Often the results will be great.

Sometimes the hallucinated details will not match the expectations.

I think this applies fundamentally to all of the LLM applications.

And if you get that "sometimes" down to "rarely" and then "very rarely" you can replace a lot of expensive and inflexible humans with cheap and infinitely flexible computers.

That's pretty much what we're experiencing currently. Two years ago code generation by LLMs was usually horrible. Now it's generally pretty good.

I think you are selling yourself short if you believe you can be replaced by a next token predictor :)

I think humans who think they can't be replaced by a next token predictor think too highly of themselves.

LLMs show it plain and clear: there's no magic in human intelligence. Abstract thinking is nothing but fancy computation. It can be implemented in math and executed on a GPU.

LLMs have no ability to reason whatsoever.

They do have the ability to fool people and exacerbate or cause mental problems.

LLMs are actually pretty good at reasoning. They don't need to be perfect, humans aren't either.

what's actually happening is all your life you've been told by experience if something can talk to you is that it must be somewhat intelligent.

Now you get can't around that this might not be the case.

You're like that beetle going extinct mating with beer bottles.

https://www.npr.org/sections/krulwich/2013/06/19/193493225/t...

"What's actually happening" is all your life you've been told that human intelligence is magical and special and unique. And now it turns out that it isn't. Cue the coping.

We've already found that LLMs implement the very same type of abstract thinking as humans do. Even with mechanistic interpretability being in the gutters, you can probe LLMs and find some of the concepts they think in.

But, of course, denying that is much less uncomfortable than the alternative. Another one falls victim to AI effect.

> "What's actually happening" is all your life you've been told that human intelligence is magical and special and unique. And now it turns out that it isn't. Cue the coping.

People have been arguing this is not the case for at least hundreds of years.

Considering we don't understand consciousness at ALL or how humans think, you might want to backtrack your claims a bit.

Any abstraction you're noticing in an LLM is likely just a plagiarized one

Why isn't it then

I as a human being can of course not be replaced by a next token predictor.

But I as a chess player can easily be replaced by a chess engine and I as a programmer might soon be replaceable by a next token predictor.

The only reason programmers think they can't be replaced by a next token predictor is that programmers don't work that way.
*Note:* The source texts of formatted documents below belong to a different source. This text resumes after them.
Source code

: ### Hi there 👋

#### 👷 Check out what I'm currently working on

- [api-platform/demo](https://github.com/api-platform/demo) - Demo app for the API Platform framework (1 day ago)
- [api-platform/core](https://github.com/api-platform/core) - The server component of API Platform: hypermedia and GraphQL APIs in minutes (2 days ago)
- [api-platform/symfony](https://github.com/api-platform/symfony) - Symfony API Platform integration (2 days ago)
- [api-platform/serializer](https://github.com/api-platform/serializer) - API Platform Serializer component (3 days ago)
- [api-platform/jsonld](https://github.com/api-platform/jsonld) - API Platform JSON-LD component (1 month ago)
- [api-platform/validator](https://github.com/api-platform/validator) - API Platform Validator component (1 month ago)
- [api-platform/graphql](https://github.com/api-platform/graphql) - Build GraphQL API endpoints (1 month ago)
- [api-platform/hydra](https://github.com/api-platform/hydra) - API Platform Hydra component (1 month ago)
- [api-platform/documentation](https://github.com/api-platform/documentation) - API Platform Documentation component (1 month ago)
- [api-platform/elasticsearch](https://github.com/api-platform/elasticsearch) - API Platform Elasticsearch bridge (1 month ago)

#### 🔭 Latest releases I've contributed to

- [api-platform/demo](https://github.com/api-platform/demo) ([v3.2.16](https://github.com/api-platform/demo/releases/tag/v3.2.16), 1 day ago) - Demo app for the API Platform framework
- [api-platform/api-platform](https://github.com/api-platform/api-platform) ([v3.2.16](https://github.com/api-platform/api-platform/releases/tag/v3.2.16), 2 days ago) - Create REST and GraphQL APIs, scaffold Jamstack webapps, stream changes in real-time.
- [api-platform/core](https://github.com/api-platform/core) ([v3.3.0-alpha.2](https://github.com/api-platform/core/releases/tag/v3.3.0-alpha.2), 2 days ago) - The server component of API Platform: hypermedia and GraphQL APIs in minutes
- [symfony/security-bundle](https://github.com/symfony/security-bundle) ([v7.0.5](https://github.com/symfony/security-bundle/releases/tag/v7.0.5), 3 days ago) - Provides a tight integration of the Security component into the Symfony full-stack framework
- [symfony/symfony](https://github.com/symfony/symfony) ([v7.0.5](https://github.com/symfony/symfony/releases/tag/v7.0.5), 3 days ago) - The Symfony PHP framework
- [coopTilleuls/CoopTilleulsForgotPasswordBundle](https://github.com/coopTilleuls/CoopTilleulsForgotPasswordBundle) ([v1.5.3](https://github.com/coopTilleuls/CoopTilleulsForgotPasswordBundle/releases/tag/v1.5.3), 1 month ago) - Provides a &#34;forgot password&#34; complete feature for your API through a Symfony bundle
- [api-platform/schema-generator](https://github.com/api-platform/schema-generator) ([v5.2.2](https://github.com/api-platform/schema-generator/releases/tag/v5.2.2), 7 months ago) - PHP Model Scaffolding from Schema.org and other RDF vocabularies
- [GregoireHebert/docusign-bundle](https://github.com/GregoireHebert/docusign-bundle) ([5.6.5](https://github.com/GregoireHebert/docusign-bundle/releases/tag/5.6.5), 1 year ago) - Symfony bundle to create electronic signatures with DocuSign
But chess players don't work like a chess engine either.

this boring reductionist take on how LLMs work is so outdated that I'm getting second hand embarassment.

Sorry, I meant a very fancy next token predictor :)

Lots of technology is cool if you get to just say “if we get rid of the limitations” while offering no practical way to do so.

It’s still horrible btw.

Hallucination has significantly decreased in the last two years.

I'm not saying that LLMs will positively replace all programmers next year, I'm saying that there is a lot of uncertainty and that I don't want that uncertainty in my career.

Pretty crazy, and all you have to do is assume exponential performance growth for as long as it takes.